TASK DESCRIPTION
Work through the data line by line, gathering every line that has the word "notes".

BEGIN SUPPLIED DATA

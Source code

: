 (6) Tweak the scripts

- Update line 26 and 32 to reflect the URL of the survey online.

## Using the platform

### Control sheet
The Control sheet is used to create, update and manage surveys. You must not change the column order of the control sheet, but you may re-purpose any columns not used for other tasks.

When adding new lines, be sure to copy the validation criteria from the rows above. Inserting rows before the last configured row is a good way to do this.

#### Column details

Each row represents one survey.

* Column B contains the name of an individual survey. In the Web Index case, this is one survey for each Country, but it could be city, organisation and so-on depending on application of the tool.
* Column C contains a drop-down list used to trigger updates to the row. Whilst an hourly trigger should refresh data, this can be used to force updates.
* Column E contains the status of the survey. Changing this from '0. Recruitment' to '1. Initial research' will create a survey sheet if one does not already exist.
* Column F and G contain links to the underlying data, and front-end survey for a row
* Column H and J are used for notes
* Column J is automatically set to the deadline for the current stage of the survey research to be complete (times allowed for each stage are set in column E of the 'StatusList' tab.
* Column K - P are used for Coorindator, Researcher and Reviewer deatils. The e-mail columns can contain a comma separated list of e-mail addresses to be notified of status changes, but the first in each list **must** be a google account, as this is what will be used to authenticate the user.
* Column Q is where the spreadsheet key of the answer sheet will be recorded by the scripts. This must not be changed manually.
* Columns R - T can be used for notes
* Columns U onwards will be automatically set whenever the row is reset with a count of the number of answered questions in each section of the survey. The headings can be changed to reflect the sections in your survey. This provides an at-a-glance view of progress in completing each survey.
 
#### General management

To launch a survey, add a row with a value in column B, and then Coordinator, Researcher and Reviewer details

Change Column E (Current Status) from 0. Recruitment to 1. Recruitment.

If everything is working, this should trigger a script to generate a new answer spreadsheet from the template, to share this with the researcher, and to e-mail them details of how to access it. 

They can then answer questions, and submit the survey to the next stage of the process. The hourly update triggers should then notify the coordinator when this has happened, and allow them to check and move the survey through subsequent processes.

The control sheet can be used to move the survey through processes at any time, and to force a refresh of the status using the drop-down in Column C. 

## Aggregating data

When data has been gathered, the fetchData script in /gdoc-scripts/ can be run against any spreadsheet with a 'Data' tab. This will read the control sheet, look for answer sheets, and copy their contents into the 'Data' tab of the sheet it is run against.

END SUPPLIED DATA

EXPECTED OUTPUT
* Column H and J are used for notes
* Columns R - T can be used for notes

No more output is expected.